Items listed in a dataset:
__________

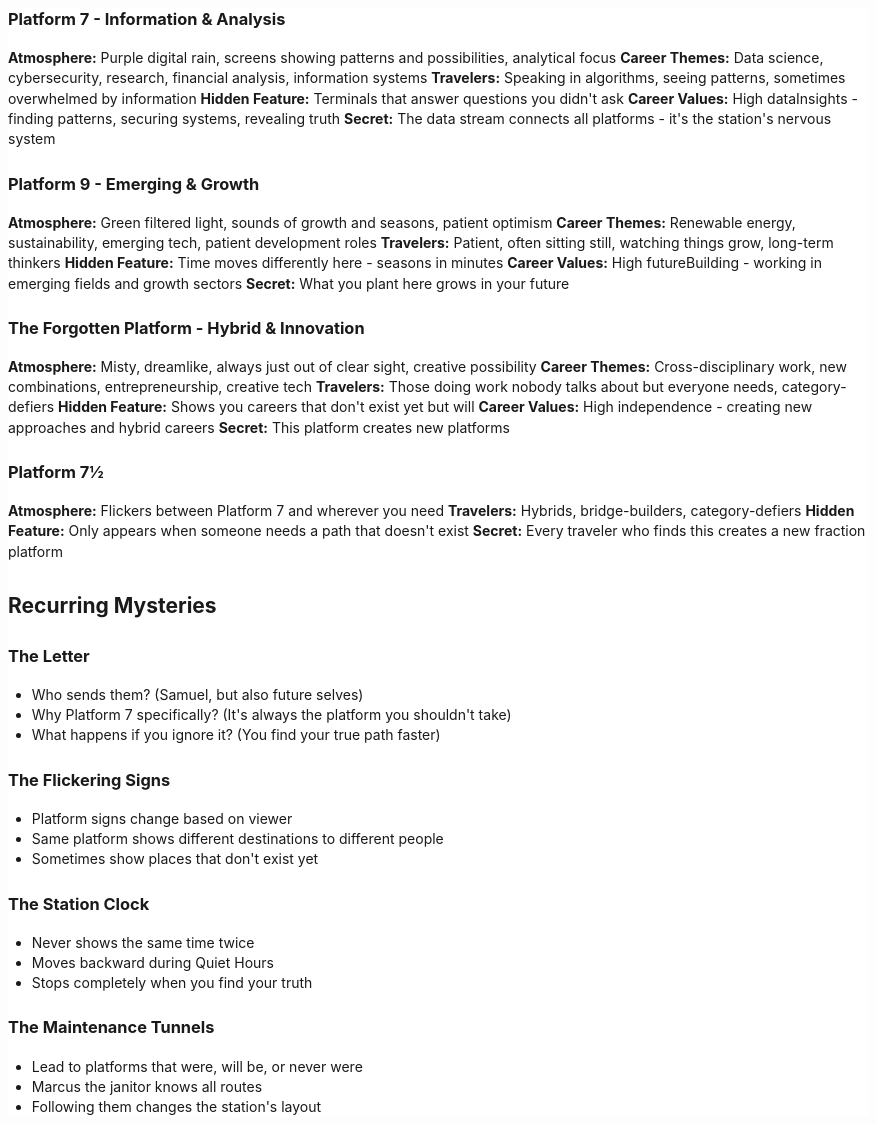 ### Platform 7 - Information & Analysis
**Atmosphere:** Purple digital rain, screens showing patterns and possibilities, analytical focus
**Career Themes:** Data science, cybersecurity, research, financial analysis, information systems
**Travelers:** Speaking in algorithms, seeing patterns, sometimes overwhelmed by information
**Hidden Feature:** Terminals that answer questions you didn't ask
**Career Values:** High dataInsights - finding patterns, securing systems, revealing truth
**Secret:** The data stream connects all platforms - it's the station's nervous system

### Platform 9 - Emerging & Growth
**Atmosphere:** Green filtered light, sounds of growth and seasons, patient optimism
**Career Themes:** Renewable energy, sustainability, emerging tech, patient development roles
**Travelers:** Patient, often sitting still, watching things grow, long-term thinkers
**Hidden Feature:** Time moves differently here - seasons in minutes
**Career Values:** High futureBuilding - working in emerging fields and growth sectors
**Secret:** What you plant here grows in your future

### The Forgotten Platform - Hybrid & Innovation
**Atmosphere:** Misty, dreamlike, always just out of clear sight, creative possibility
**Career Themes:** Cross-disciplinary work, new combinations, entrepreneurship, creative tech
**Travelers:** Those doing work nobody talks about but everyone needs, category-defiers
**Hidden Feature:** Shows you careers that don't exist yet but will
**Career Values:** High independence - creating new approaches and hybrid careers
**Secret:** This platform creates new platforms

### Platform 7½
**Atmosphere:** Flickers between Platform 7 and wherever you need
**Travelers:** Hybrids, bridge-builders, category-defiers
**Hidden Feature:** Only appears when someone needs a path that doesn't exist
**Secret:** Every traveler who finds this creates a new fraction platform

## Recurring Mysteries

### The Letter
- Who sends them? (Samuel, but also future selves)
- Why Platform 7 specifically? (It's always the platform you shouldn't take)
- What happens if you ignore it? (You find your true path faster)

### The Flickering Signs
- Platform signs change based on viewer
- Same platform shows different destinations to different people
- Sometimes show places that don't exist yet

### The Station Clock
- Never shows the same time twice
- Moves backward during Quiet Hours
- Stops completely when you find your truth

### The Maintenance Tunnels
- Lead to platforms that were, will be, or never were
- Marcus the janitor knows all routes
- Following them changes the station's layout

__________

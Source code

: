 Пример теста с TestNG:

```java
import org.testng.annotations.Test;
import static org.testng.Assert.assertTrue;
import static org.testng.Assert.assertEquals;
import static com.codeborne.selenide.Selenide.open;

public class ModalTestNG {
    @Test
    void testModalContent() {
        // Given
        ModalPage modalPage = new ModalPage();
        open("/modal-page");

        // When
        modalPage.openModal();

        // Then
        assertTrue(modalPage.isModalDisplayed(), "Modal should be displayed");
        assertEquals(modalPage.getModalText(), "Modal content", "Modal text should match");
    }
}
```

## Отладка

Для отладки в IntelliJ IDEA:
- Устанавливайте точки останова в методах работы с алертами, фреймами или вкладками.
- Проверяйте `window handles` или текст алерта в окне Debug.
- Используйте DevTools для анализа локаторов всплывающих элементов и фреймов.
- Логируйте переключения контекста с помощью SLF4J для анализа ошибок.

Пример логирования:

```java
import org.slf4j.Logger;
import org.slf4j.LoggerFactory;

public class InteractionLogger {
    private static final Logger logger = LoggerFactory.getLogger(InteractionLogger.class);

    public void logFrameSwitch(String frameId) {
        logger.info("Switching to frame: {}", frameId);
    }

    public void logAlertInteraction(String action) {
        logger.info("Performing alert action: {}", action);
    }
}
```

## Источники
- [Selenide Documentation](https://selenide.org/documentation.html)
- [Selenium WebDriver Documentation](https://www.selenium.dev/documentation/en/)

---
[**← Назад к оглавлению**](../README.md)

__________

_EXERCISE DIRECTIONS_:
Using the data above, repeat exactly the lines that begin at the line with "### The Maintenance Tunnels" and end at the line with "- Following them changes the station's layout", both ends included.

_SOLVED EXERCISE_:
### The Maintenance Tunnels
- Lead to platforms that were, will be, or never were
- Marcus the janitor knows all routes
- Following them changes the station's layout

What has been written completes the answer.